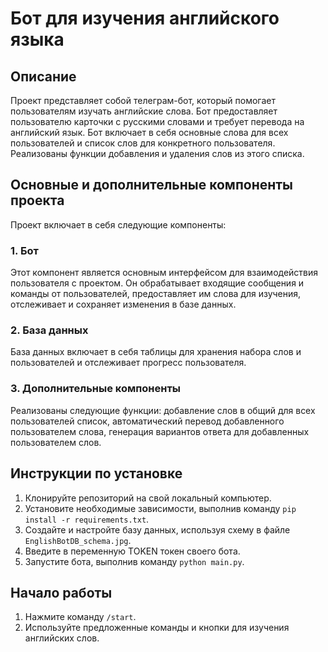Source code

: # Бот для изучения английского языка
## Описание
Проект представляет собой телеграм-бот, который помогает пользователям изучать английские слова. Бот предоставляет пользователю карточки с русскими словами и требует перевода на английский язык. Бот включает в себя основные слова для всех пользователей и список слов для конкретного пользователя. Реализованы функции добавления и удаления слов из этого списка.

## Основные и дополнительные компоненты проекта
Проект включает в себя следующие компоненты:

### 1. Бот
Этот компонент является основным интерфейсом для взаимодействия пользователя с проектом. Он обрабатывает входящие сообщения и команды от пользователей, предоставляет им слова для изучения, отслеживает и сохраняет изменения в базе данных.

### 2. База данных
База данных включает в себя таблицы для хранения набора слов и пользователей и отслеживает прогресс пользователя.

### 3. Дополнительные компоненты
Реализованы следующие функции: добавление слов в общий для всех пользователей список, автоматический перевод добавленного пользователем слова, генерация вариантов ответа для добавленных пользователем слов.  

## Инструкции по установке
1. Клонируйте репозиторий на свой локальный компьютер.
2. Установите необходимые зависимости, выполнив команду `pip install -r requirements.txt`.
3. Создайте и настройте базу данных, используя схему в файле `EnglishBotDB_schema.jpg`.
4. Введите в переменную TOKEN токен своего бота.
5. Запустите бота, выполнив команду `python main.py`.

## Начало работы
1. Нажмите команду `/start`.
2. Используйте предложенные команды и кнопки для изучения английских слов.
::::
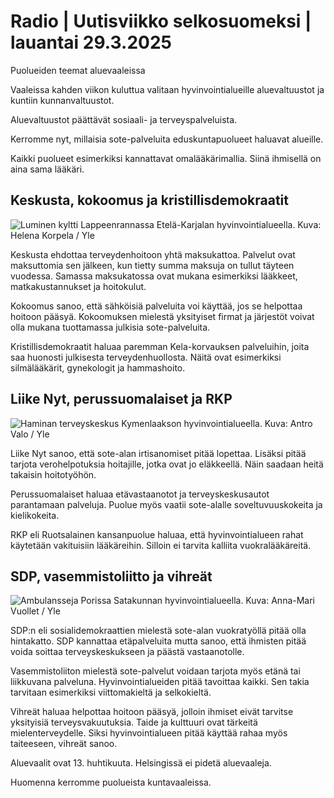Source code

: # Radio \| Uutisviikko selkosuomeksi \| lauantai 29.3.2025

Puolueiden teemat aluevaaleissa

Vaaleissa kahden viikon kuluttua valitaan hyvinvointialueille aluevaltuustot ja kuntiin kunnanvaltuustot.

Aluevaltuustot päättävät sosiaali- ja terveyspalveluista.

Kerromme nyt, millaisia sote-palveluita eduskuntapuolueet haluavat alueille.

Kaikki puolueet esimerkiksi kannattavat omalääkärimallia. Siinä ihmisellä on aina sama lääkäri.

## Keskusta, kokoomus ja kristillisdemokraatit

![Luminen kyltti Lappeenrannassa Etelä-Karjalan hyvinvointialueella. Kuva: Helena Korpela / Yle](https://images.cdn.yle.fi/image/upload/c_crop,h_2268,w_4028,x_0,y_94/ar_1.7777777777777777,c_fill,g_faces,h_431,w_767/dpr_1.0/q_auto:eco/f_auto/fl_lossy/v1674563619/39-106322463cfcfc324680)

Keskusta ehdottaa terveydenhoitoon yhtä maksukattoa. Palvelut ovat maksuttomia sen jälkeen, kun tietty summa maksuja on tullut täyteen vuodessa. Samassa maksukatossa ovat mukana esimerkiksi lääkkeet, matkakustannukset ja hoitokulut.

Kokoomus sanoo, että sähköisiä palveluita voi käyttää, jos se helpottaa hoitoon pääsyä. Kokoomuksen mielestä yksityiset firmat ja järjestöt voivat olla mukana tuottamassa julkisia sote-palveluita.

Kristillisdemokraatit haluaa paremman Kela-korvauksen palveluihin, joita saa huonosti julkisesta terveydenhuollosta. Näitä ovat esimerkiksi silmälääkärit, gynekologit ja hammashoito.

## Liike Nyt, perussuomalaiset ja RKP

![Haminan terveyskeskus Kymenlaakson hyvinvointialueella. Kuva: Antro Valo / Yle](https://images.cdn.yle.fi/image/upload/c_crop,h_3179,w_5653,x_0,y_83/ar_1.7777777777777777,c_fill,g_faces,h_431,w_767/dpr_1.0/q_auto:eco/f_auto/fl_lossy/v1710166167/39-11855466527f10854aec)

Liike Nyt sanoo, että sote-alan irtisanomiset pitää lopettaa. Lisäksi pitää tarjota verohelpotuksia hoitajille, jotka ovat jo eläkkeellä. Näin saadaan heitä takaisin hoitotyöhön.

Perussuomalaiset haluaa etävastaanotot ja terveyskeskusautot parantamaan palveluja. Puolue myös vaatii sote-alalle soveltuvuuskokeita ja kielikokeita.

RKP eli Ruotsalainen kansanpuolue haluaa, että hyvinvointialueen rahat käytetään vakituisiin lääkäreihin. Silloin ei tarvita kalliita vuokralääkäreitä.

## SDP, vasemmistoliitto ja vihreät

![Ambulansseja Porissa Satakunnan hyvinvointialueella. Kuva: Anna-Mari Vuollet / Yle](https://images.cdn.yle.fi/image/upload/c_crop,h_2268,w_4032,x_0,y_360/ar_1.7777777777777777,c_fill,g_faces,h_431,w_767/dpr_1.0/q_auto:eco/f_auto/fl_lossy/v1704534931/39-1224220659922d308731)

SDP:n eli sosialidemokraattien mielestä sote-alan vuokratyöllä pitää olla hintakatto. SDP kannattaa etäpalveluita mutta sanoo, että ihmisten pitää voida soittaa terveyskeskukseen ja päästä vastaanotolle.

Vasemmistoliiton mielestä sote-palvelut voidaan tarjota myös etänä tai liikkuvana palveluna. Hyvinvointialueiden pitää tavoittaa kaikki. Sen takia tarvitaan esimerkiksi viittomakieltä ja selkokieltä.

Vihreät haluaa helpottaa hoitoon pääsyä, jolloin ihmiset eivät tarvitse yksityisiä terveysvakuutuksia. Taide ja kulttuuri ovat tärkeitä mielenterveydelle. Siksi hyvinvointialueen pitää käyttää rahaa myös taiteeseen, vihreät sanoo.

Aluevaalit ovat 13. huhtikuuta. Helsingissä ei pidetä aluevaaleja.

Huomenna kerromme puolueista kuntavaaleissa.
::::
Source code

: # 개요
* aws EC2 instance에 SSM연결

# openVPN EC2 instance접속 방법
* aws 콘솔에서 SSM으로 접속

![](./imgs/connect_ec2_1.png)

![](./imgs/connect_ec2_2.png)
::::
§ AIM OF THE EXERCISE
Go through the entries. Report every line that contains the word "imgs".

§ EXERCISE SOLUTION
![](./imgs/connect_ec2_1.png)
![](./imgs/connect_ec2_2.png)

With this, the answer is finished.